Im Bereich Wirtschaft und Finanzen haben Sie zig Forderungen. Sparen zählt hingegen nicht dazu.
Gespart werden muss dann, wenn es nötig ist. Das ist momentan nicht der Fall. In dieser Legislatur schnürten wir grosse Sparpakete. Diverse Stellen und Leistungen wurden abgebaut, in der Kultur, bei Angeboten für Kinder, beim Klimaschutz …
Das Budget der Stadt Bern ist tiefrot.
Nein, bei einem Gesamtbudget von 1,4 Milliarden Franken liegt ein für nächstes Jahr budgetiertes Defizit von 28 Millionen im gesunden Bereich. Und die Rechnungen in den letzten Jahren haben immer viel besser als budgetiert abgeschlossen.

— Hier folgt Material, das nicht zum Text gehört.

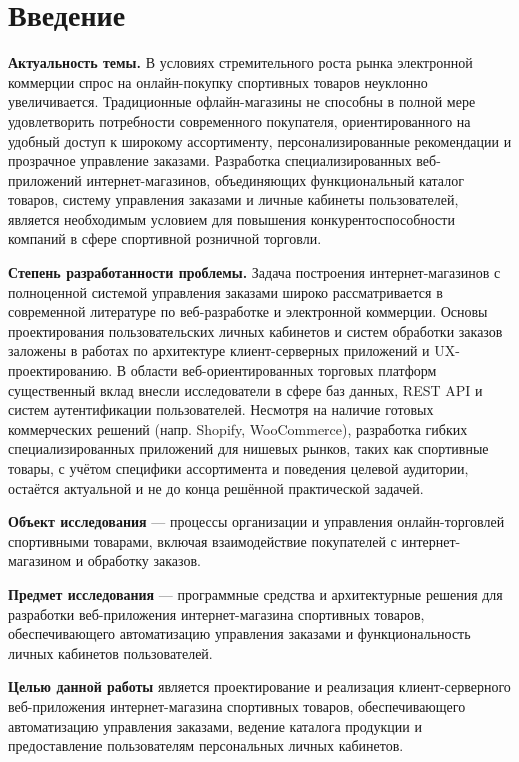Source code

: \section*{Введение}

\textbf{Актуальность темы.} В условиях стремительного роста рынка электронной коммерции 
спрос на онлайн-покупку спортивных товаров неуклонно увеличивается. Традиционные 
офлайн-магазины не способны в полной мере удовлетворить потребности современного 
покупателя, ориентированного на удобный доступ к широкому ассортименту, 
персонализированные рекомендации и прозрачное управление заказами. Разработка 
специализированных веб-приложений интернет-магазинов, объединяющих функциональный 
каталог товаров, систему управления заказами и личные кабинеты пользователей, является 
необходимым условием для повышения конкурентоспособности компаний в сфере спортивной
розничной торговли.

\textbf{Степень разработанности проблемы.} Задача построения интернет-магазинов с 
полноценной системой управления заказами широко рассматривается в современной литературе 
по веб-разработке и электронной коммерции. Основы проектирования пользовательских личных 
кабинетов и систем обработки заказов заложены в работах по архитектуре клиент-серверных 
приложений и UX-проектированию. В области веб-ориентированных торговых платформ существенный 
вклад внесли исследователи в сфере баз данных, REST API и систем аутентификации пользователей. 
Несмотря на наличие готовых коммерческих решений (напр. Shopify, WooCommerce), разработка 
гибких специализированных приложений для нишевых рынков, таких как спортивные товары, с 
учётом специфики ассортимента и поведения целевой аудитории, остаётся актуальной и не 
до конца решённой практической задачей.

\textbf{Объект исследования} — процессы организации и управления онлайн-торговлей 
спортивными товарами, включая взаимодействие покупателей с интернет-магазином 
и обработку заказов.

\textbf{Предмет исследования} — программные средства и архитектурные решения для разработки 
веб-приложения интернет-магазина спортивных товаров, обеспечивающего автоматизацию управления 
заказами и функциональность личных кабинетов пользователей.

\textbf{Целью данной работы} является проектирование и реализация клиент-серверного веб-приложения
интернет-магазина спортивных товаров, обеспечивающего автоматизацию управления заказами, 
ведение каталога продукции и предоставление пользователям персональных личных кабинетов.
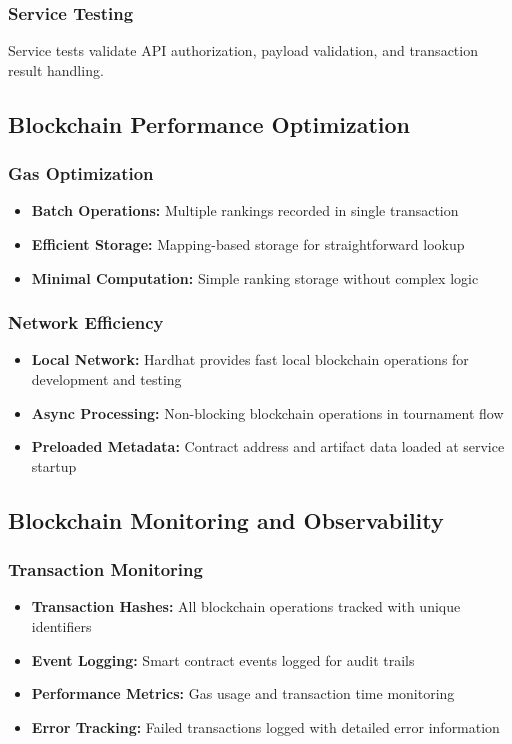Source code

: \documentclass[11pt,a4paper]{report}
\begin{document}
\subsubsection{Service Testing}
Service tests validate API authorization, payload validation, and transaction result handling.

\subsection{Blockchain Performance Optimization}

\subsubsection{Gas Optimization}
\begin{itemize}
  \item \textbf{Batch Operations:} Multiple rankings recorded in single transaction
  \item \textbf{Efficient Storage:} Mapping-based storage for straightforward lookup
  \item \textbf{Minimal Computation:} Simple ranking storage without complex logic
\end{itemize}

\subsubsection{Network Efficiency}
\begin{itemize}
  \item \textbf{Local Network:} Hardhat provides fast local blockchain operations for development and testing
  \item \textbf{Async Processing:} Non-blocking blockchain operations in tournament flow
  \item \textbf{Preloaded Metadata:} Contract address and artifact data loaded at service startup
\end{itemize}

\subsection{Blockchain Monitoring and Observability}

\subsubsection{Transaction Monitoring}
\begin{itemize}
  \item \textbf{Transaction Hashes:} All blockchain operations tracked with unique identifiers
  \item \textbf{Event Logging:} Smart contract events logged for audit trails
  \item \textbf{Performance Metrics:} Gas usage and transaction time monitoring
  \item \textbf{Error Tracking:} Failed transactions logged with detailed error information
\end{itemize}
\end{document}
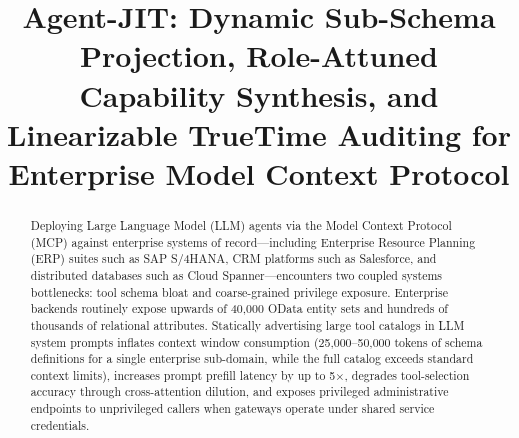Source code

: \documentclass[conference,10pt]{IEEEtran}
\begin{document}
\title{Agent-JIT: Dynamic Sub-Schema Projection, Role-Attuned Capability Synthesis, and Linearizable TrueTime Auditing for Enterprise Model Context Protocol}

\author{
}

\maketitle

\begin{abstract}
Deploying Large Language Model (LLM) agents via the Model Context Protocol (MCP) against enterprise systems of record—including Enterprise Resource Planning (ERP) suites such as SAP S/4HANA, CRM platforms such as Salesforce, and distributed databases such as Cloud Spanner—encounters two coupled systems bottlenecks: tool schema bloat and coarse-grained privilege exposure. Enterprise backends routinely expose upwards of 40,000 OData entity sets and hundreds of thousands of relational attributes. Statically advertising large tool catalogs in LLM system prompts inflates context window consumption (25,000--50,000 tokens of schema definitions for a single enterprise sub-domain, while the full catalog exceeds standard context limits), increases prompt prefill latency by up to 5$\times$, degrades tool-selection accuracy through cross-attention dilution, and exposes privileged administrative endpoints to unprivileged callers when gateways operate under shared service credentials.


\end{abstract}
\end{document}
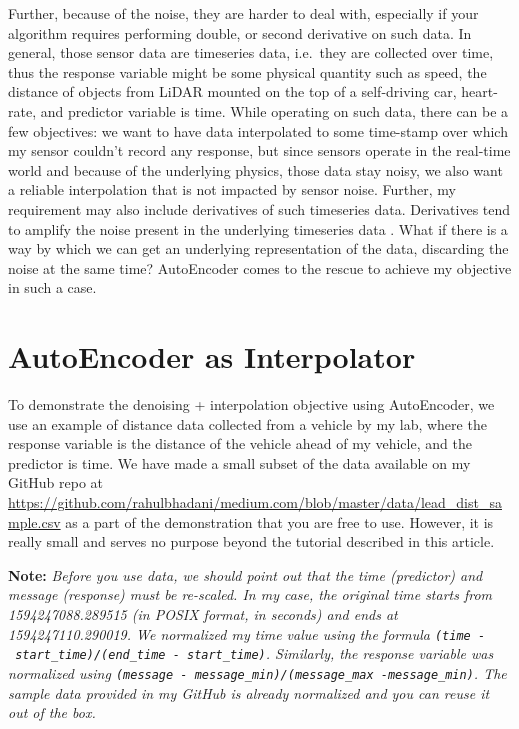 \documentclass[onecolumn]{article}
\begin{document}
Further, because of the noise, they are harder to deal with, especially
if your algorithm requires performing double, or second derivative on
such data. In general, those sensor data are timeseries data, i.e.~they
are collected over time, thus the response variable might be some
physical quantity such as speed, the distance of objects from LiDAR
mounted on the top of a self-driving car, heart-rate, and predictor
variable is time. While operating on such data, there can be a few
objectives: we want to have data interpolated to some time-stamp over
which my sensor couldn't record any response, but since sensors operate
in the real-time world and because of the underlying physics, those data
stay noisy, we also want a reliable interpolation that is not impacted
by sensor noise. Further, my requirement may also include derivatives of
such timeseries data. Derivatives tend to amplify the noise present in
the underlying timeseries data \citep{bhadani2019real}. What if there is
a way by which we can get an underlying representation of the data,
discarding the noise at the same time? AutoEncoder comes to the rescue
to achieve my objective in such a case.

\section{AutoEncoder as Interpolator}\label{autoencoder-as-interpolator}

To demonstrate the denoising + interpolation objective using
AutoEncoder, we use an example of distance data collected from a vehicle
by my lab, where the response variable is the distance of the vehicle
ahead of my vehicle, and the predictor is time. We have made a small
subset of the data available on my GitHub repo at
\url{https://github.com/rahulbhadani/medium.com/blob/master/data/lead_dist_sample.csv}
as a part of the demonstration that you are free to use. However, it is
really small and serves no purpose beyond the tutorial described in this
article.

\textbf{Note:} \emph{Before you use data, we should point out that the
time (predictor) and message (response) must be re-scaled. In my case,
the original time starts from 1594247088.289515 (in POSIX format, in
seconds) and ends at 1594247110.290019. We normalized my time value
using the formula
\texttt{(time\ -\ start\_time)/(end\_time\ -\ start\_time)}. Similarly,
the response variable was normalized using
\texttt{(message\ -\ message\_min)/(message\_max\ -message\_min)}. The
sample data provided in my GitHub is already normalized and you can
reuse it out of the box.}
\end{document}
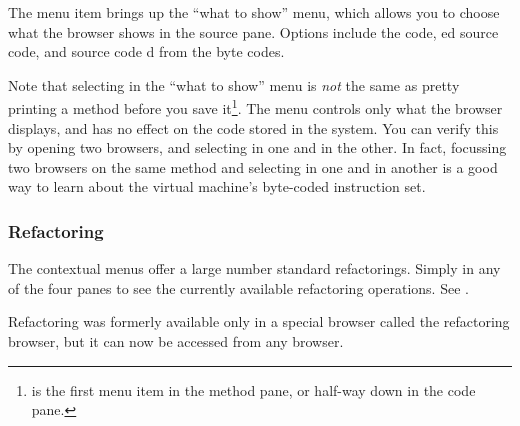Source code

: \documentclass[a4paper,10pt,twoside]{book}
\begin{document}
The  menu item brings up the ``what to show'' menu, which allows you to choose what the browser shows in the source pane.  Options include the  code, ed source code,  and source code d from the byte codes.

Note that selecting  in the ``what to show'' menu is \emph{not} the same as pretty printing a method before you save it\footnote{ is the first menu item in the method pane, or half-way down in the code pane.}.  
The menu controls only what the browser displays, and has no effect on the code stored in the system.  
You can verify this  by opening two browsers, and selecting  in one and  in the other.   
In fact, focussing two browsers on the same method and selecting  in one and  in another is a good way to learn about the \pharo virtual machine's byte-coded instruction set.

\subsubsection{Refactoring}

The contextual menus offer a large number standard refactorings.
Simply \actclick in any of the four panes to see the currently available refactoring operations.
See .

Refactoring was formerly available only in a special browser called the refactoring browser, but it can now be accessed from any browser.
\end{document}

Sie wissen, dass die Stadt 118,5 neue Stellen vorsieht.
Natürlich. Ein beträchtlicher Teil davon wird indes drittfinanziert durch den Kanton. Andere Stellen entsprechen dem politischen Willen, um Veränderungen voranzutreiben. Dazu benötigt es Personal, das finde ich wichtig und richtig.
Trotzdem: Um Berns Finanzen steht es enorm schlecht.
Wir haben gerade Rekordsteuereinnahmen erzielt, die Reserven liegen bei etwas über 100 Millionen Franken. Gleichzeitig tätigen wir Rekordinvestitionen für Infrastruktur, Schulraum, Sanierungen und Werterhaltungen. Die Stadt Bern ist finanziell gut aufgestellt. Trotzdem müssen wir selbstverständlich sorgfältig mit Geld umgehen, was der Gemeinderat ja auch tut.
Welche Note würden Sie der rot-grün dominierten Stadtregierung erteilen?
Ebenfalls eine 5,5. In 30 Jahren RGM hat sich in Bern enorm viel verändert: Zig Leute möchten hierhin ziehen, die Lebensqualität ist hoch –
eine Konsequenz der RGM-Politik. Zudem funktioniert der Gemeinderat als Gremium; RGM verlor in der ablaufenden Legislatur keine einzige Abstimmung.
Dennoch wäre etwas mehr Eigenkritik wünschenswert. Die Bilanzmedienkonferenz des Gemeinderats Ende Juni war Selbstbeweihräucherung in Reinkultur. Die gescheiterte Fusion mit Ostermundigen kam nur zur Sprache, weil ein Journalist explizit darauf hinwies.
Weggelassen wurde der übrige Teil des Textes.